Улыбка сходит с его лица, и некоторые покупатели прислушиваются. Кажется, один-два приглушенно посмеиваются. Скирон кивает и вздыхает:
– Еще что-то?
Обычно в такие моменты я прошу зерна в долг, и он облизывает губы, готовясь отказать. Я снимаю кошель с пояса и подкидываю в воздухе – давно я не слыхал такой мелодии, как звон, с которым он падает мне в ладонь.
– Вообще да. Мне нужны два мешка твоей лучшей пшеницы. И никакого на хер ячменя.
– Ага, очень смешно, Лампон. Я занят.
Я достаю золотую монетку. Они великолепны. Не похожи на греческие деньги, которыми мы обычно расплачиваемся. На вид, кажется, персидская. Царь с обратной стороны, конечно, какой-то хрен с рогами, но я бы такому палец в рот не клал.
– Теперь будешь занят еще сильнее, – говорю. – Лучше даже три мешка. Давай-давай. Я – человек занятой.
Он не отрывает взгляд от золотой монетки, которую я верчу на костяшке пальца. Я вижу, с каким недоумением он смотрит, и оно для меня – бальзам на душу. Он хочет послать меня на хер, сказать, что я ее украл, но Скирон ничего не любит так, как деньги, и сегодня они у меня есть. Наконец жадность побеждает гнев, и он переступает, щелкая каблуками.

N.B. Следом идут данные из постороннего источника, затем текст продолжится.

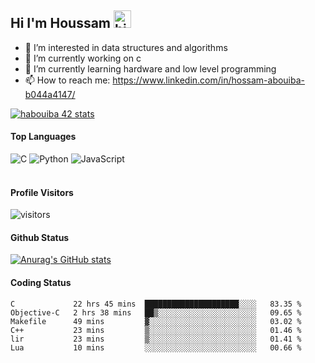 ## Hi I'm Houssam <img src="https://user-images.githubusercontent.com/1303154/88677602-1635ba80-d120-11ea-84d8-d263ba5fc3c0.gif" width="28px" alt="hi">

- 👀 I’m interested in data structures and algorithms
- 🔭 I’m currently working on c
- 🌱 I’m currently learning hardware and low level programming
- 📫 How to reach me: https://www.linkedin.com/in/hossam-abouiba-b044a4147/

[![habouiba 42 stats](https://badge.mediaplus.ma/greenbinary/habouiba)](https://github.com/oakoudad/badge42)

#### Top Languages

![C](https://img.shields.io/badge/c-%2300599C.svg?style=for-the-badge&logo=c&logoColor=white)
![Python](https://img.shields.io/badge/python-%2314354C.svg?style=for-the-badge&logo=python&logoColor=white)
![JavaScript](https://img.shields.io/badge/javascript-%23323330.svg?style=for-the-badge&logo=javascript&logoColor=%23F7DF1E)
<br />
<br />
#### Profile Visitors
![visitors](https://visitor-badge.glitch.me/badge?page_id=project-HOSSAM.project-HOSSAM)

#### Github Status
[![Anurag's GitHub stats](https://github-readme-stats.vercel.app/api?username=0xPride&theme=tokyonight)](https://github.com/anuraghazra/github-readme-stats)

#### Coding Status
<!--START_SECTION:waka-->

```text
C             22 hrs 45 mins  █████████████████████░░░░   83.35 %
Objective-C   2 hrs 38 mins   ██▒░░░░░░░░░░░░░░░░░░░░░░   09.65 %
Makefile      49 mins         ▓░░░░░░░░░░░░░░░░░░░░░░░░   03.02 %
C++           23 mins         ▒░░░░░░░░░░░░░░░░░░░░░░░░   01.46 %
lir           23 mins         ▒░░░░░░░░░░░░░░░░░░░░░░░░   01.41 %
Lua           10 mins         ░░░░░░░░░░░░░░░░░░░░░░░░░   00.66 %
```

<!--END_SECTION:waka-->
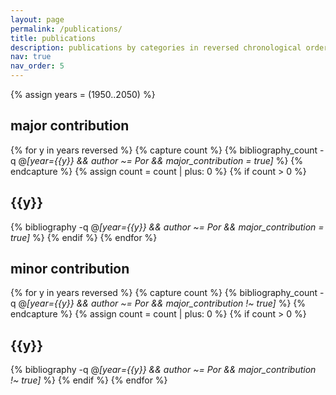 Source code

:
 ```yaml
---
layout: page
permalink: /publications/
title: publications
description: publications by categories in reversed chronological order.
nav: true
nav_order: 5
---
```


{% assign years = (1950..2050) %}

<div class="publications">

<h2>major contribution</h2>

{% for y in years reversed %}
  {% capture count %}
  {% bibliography_count -q @*[year={{y}} && author ~= Por && major_contribution = true]* %}
  {% endcapture %}
  {% assign count = count | plus: 0 %}
  {% if count > 0 %}
    <h2 class="year">{{y}}</h2>
  {% bibliography -q @*[year={{y}} && author ~= Por && major_contribution = true]* %}
  {% endif %}
{% endfor %}

<h2>minor contribution</h2>

{% for y in years reversed %}
  {% capture count %}
  {% bibliography_count -q @*[year={{y}} && author ~= Por && major_contribution !~ true]* %}
  {% endcapture %}
  {% assign count = count | plus: 0 %}
  {% if count > 0 %}
    <h2 class="year">{{y}}</h2>
  {% bibliography -q @*[year={{y}} && author ~= Por && major_contribution !~ true]* %}
  {% endif %}
{% endfor %}

</div>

– Ну, это большой заказ, Лампон. У меня трех мешков пшеницы нет. Ну, в смысле здесь, с собой нет.
– Жалко. Хотелось решить все по-семейному.
Я кладу монетку обратно в кошель и тянусь завязать веревку.
– Подожди! – говорит он. – Дай мне час, и я достану. Если совсем торопишься, может, часть дам ячменем?
Я морщусь:
– Каким ячменем, мужик? Я этим кого надо кормлю. Не ослов.
– Прости, Лампон, конечно. Пшеница так пшеница. Дай мне час, ладно? Приходи через час, и я все подготовлю, можно будет забирать.
Я всем своим видом показываю раздумье, снова достаю монетку, кручу на костяшке.
– Семья, – говорю я с неохотой. – Чего ради нее не сделаешь.